The same goes for your deductible—the amount you have to pay before your plan starts paying for any of your child’s care—and your out-of-pocket limit—the maximum amount that  you will have to pay before your plan covers the full cost of any covered services received from the plan  for the rest of the plan year. With an embedded health and dental plan, you may only need to meet one deductible or out-of-pocket limit, but those limits may be very high. With a bundled or stand-alone dental plan, you will need to meet two deductibles or out-of-pocket limits (one for medical and one for dental). These limits should relate to the costs for the medical and dental services and procedures.

For each type of plan, you also may have co-payments or co-insurance for services. Remember, under the ACA, you typically will not have a copay for certain preventive services like annual check-ups.

Make sure you understand what is covered and what you may have to pay before you choose a plan.


Can I get help paying for dental coverage?

Again, it depends on the type of plan. Under the ACA, if you buy a single plan that includes both medical and dental coverage, you may be eligible for subsidies to help you pay your health insurance premiums. These subsidies are based on factors like your income and family size. At this time, subsidies are not available for stand-alone dental plans.  


What dentists can my child see?

Each plan has to offer an “adequate” dental provider network, but there are no set guidelines on how many providers these networks must include, or where they must be located. Before you enroll in a plan, check to see if it includes your current dentist, or a dentist located nearby.  Many dental plans will limit their coverage (amount they pay) for out-of-network care, there is no requirement on how much of the cost they have to cover.  If you take your child to a dentist outside the network, you’ll likely pay more out of your own pocket than if you go to an in-network dentist. You can use the FH Dental Cost Lookup to estimate costs for your child’s dental care if that care is received out-of-network.


Your Action Plan:

  • Check if your health plan already includes pediatric dental coverage. You can review your plan documents, use the member service number on your insurance card to call your health plan or visit the plan’s website. Ask specifically about what is covered and what your costs will be.
  • Compare the costs. If you are buying a dental plan, does it make more sense for you to buy an embedded medical and dental plan, or purchase them separately, if both types of plans are available in your state? Are there any differences between plans that make one plan better for you than others?
  • Ask the carrier about all the costs you’ll need to pay for each option, including premiums, deductibles, co-insurance and co-payments.  Make sure you know the out-of-pocket limit, too. Take these costs, and the coverage levels, into account when you think about how much medical and dental care your family uses over the year.

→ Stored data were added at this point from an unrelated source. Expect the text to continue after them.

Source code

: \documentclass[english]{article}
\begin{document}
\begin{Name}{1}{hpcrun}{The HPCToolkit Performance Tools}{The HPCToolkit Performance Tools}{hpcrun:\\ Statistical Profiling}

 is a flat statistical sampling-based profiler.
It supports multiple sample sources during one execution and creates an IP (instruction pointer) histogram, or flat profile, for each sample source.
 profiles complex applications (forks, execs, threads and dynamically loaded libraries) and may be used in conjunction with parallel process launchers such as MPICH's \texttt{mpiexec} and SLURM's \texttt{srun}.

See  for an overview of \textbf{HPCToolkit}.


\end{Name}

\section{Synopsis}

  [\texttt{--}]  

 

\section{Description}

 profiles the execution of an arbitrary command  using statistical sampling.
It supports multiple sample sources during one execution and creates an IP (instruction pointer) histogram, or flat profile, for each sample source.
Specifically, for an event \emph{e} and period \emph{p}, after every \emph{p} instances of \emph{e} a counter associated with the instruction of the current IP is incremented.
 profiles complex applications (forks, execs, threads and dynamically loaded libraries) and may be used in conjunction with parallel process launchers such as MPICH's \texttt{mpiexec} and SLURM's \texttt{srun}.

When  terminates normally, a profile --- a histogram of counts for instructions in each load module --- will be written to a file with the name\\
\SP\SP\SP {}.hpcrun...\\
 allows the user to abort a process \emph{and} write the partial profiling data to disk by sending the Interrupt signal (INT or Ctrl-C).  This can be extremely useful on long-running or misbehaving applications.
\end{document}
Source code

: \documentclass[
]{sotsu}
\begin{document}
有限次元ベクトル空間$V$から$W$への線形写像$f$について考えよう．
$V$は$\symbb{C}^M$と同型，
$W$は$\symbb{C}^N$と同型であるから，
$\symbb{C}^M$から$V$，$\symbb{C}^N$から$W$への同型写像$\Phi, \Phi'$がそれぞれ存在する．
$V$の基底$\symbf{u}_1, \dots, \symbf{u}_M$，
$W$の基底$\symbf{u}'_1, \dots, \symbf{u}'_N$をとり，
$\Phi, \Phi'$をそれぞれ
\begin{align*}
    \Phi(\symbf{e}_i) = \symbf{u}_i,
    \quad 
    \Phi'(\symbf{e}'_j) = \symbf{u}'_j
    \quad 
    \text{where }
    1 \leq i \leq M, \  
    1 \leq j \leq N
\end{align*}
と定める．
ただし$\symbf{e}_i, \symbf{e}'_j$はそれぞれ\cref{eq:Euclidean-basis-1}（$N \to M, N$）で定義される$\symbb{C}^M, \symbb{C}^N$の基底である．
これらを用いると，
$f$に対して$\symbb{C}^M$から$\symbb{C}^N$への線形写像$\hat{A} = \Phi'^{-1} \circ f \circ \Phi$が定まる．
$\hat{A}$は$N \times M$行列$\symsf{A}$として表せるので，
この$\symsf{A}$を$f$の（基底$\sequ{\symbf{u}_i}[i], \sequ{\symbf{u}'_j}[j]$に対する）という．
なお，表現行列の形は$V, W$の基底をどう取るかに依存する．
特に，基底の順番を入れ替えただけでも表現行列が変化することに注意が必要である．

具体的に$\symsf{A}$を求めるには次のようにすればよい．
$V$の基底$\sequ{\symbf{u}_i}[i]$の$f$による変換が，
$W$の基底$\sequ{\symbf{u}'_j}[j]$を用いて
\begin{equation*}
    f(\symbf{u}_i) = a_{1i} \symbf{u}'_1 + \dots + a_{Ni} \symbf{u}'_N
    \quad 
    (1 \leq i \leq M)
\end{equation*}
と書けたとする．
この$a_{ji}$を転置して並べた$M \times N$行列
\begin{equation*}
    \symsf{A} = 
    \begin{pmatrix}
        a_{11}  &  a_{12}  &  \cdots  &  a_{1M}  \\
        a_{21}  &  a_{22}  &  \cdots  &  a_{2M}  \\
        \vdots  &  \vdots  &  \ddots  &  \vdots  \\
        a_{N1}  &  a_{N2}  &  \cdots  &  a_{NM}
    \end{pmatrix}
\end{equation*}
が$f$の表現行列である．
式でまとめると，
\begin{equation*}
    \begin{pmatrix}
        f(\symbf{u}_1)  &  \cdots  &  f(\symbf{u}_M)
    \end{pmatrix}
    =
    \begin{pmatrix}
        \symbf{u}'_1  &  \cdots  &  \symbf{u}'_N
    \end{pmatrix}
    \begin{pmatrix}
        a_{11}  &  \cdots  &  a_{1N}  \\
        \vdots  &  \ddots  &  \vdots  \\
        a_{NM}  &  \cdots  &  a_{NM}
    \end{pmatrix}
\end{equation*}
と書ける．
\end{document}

  • Before enrolling your child in a dental plan, make sure the dentist of your choice is in the plan network, or that there are plenty of in-network dentists near you.
  • If you cannot afford coverage for your child, visit to see if your child is eligible for Medicaid or CHIP.
  • For more information about children’s dental coverage, visit or the Children’s Dental Health Project (CDHP). The CDHP also offers a guide to buying children’s dental coverage through the exchanges.
  • It sounds simple, but prevention is the most effective care. Making sure your children brush and floss regularly will keep their teeth healthy—and keep your dental costs down, too.

- The American Academy of Pediatric Dentistry offers information about caring for your children’s teeth at:

- The American Dental Association also offers information at

Most importantly, don’t be afraid to speak up and ask questions. You are the best advocate for your child’s care. Understanding your options will help you make the right choice for your family.